True, for large-scale problems Hessian-vector products are often the way to go (or completely ignoring second order information). However, computing first an expression for the Hessian symbolically and then taking the product with a vector is still more efficient than using autodiff for Hessian-vector products. It is not in the paper though. But the gain is rather small (just a factor of two or so). But true, only for problems involving up to a few thousand parameters computing Hessians or Jacobians is useful.

SoerenL | 7 years ago | on: Computing Higher Order Derivatives of Matrix and Tensor Expressions [pdf]

Not in its current formulation. It uses a different representation of the tensors. However, a new version/algorithm that will be available in a few months can be used in TF and PyTorch.

SoerenL | 7 years ago | on: Computing Higher Order Derivatives of Matrix and Tensor Expressions [pdf]

That's what is usually done, autodiff on the component wise expression. We don't do it here. Instead, we really compute on the matrix and tensor level and compute derivatives here directly. Let me give you a simple example to illustrate it: Consider the function f(x)=x'Ax. Then, its Hessian is A+A'. This expression is what we compute. And evaluating this expression is orders of magnitude faster than what TF, PyTorch, etc. do, namely autodiff on the components. Hope this helps, if not, please let me know.

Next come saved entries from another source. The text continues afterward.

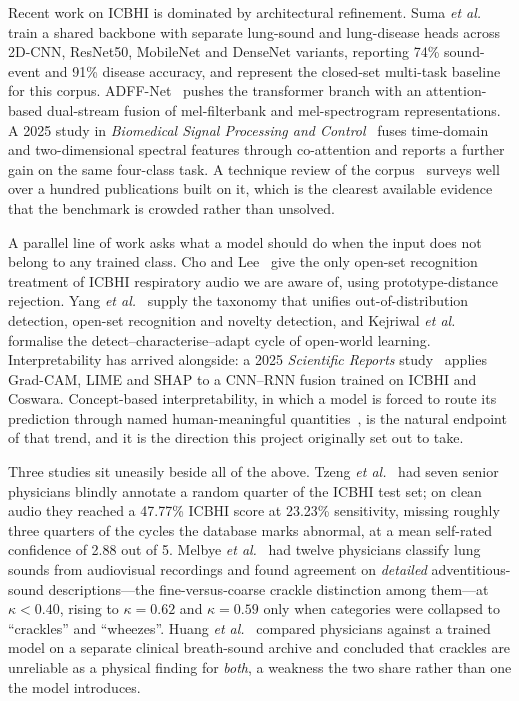\documentclass[journal,onecolumn]{IEEEtran}
\begin{document}
Recent work on ICBHI is dominated by architectural refinement. Suma
\emph{et al.}~\cite{suma2025mtl} train a shared backbone with separate lung-sound and
lung-disease heads across 2D-CNN, ResNet50, MobileNet and DenseNet variants,
reporting 74\% sound-event and 91\% disease accuracy, and represent the closed-set
multi-task baseline for this corpus. ADFF-Net~\cite{adffnet2025} pushes the
transformer branch with an attention-based dual-stream fusion of mel-filterbank and
mel-spectrogram representations. A 2025 study in \emph{Biomedical Signal Processing
and Control}~\cite{bspc2025fusion} fuses time-domain and two-dimensional spectral
features through co-attention and reports a further gain on the same four-class task.
A technique review of the corpus~\cite{electronics2025review} surveys well over a
hundred publications built on it, which is the clearest available evidence that the
benchmark is crowded rather than unsolved.

A parallel line of work asks what a model should do when the input does not belong to
any trained class. Cho and Lee~\cite{cho2025openset} give the only open-set
recognition treatment of ICBHI respiratory audio we are aware of, using
prototype-distance rejection. Yang \emph{et al.}~\cite{yang2024ood} supply the
taxonomy that unifies out-of-distribution detection, open-set recognition and novelty
detection, and Kejriwal \emph{et al.}~\cite{kejriwal2024owl} formalise the
detect--characterise--adapt cycle of open-world learning. Interpretability has
arrived alongside: a 2025 \emph{Scientific Reports} study~\cite{scirep2025cnnrnn}
applies Grad-CAM, LIME and SHAP to a CNN--RNN fusion trained on ICBHI and Coswara.
Concept-based interpretability, in which a model is forced to route its prediction
through named human-meaningful quantities~\cite{koh2020cbm}, is the natural endpoint
of that trend, and it is the direction this project originally set out to take.

Three studies sit uneasily beside all of the above. Tzeng
\emph{et al.}~\cite{tzeng2025jmir} had seven senior physicians blindly annotate a
random quarter of the ICBHI test set; on clean audio they reached a 47.77\% ICBHI
score at 23.23\% sensitivity, missing roughly three quarters of the cycles the
database marks abnormal, at a mean self-rated confidence of 2.88 out of 5.
Melbye \emph{et al.}~\cite{melbye2016kappa} had twelve physicians classify lung
sounds from audiovisual recordings and found agreement on \emph{detailed}
adventitious-sound descriptions---the fine-versus-coarse crackle distinction among
them---at $\kappa < 0.40$, rising to $\kappa = 0.62$ and $\kappa = 0.59$ only when
categories were collapsed to ``crackles'' and ``wheezes''. Huang
\emph{et al.}~\cite{huang2024crackles} compared physicians against a trained model on a
separate clinical breath-sound archive and concluded that crackles are unreliable as a
physical finding for \emph{both}, a weakness the two share rather than one the model
introduces.
\end{document}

SoerenL | 7 years ago | on: Computing Higher Order Derivatives of Matrix and Tensor Expressions [pdf]

Do you need Hessians or Jacobians for computing the earth mover distance, then a definite yes. Otherwise, I would doubt it (though I do not know exactly.)

SoerenL | 7 years ago | on: Computing Higher Order Derivatives of Matrix and Tensor Expressions [pdf]

As one of the authors: Yes, it is true, 3 orders of magnitude (so about a factor of 1000 on GPUs). But please be careful, this holds only for higher order derivatives (like Hessians, or Jacobians), as stated in the paper and as the title says. For gradients, the speedup is rather limited.

SoerenL | 8 years ago | on: Matrix Calculus for Deep Learning

But how do you compute the derivative of x'Ax in Mathematica (x being a vector and A being a matrix)? What you have pointed out is only scalar derivatives, if I am not mistaken here.

SoerenL | 8 years ago | on: Matrix Calculus

XLA is good for the GPU only. On the CPU MC is about 20-50% faster than TF on scalar valued functions. For the GPU I don't know yet. But it is true that for augmented Lagrangian you only need scalar valued functions. This is really efficient on large-scale problems. But on small-scale problems (up to 5000 variables) you really need interior point methods that solve the KKT conditions directly as you point out. This is sometimes really needed. However, when you look at the algorithms TF and MC do not differ too much. In the end, there is a restricted number of ways of computing derivatives. And basically, most of them are the same (or boil down to two versions). Some of the claims/problems made in the early autodiff literature concerning symbolic diff is just not true. In the end, they are fairly similar. But lets see how XLA performs.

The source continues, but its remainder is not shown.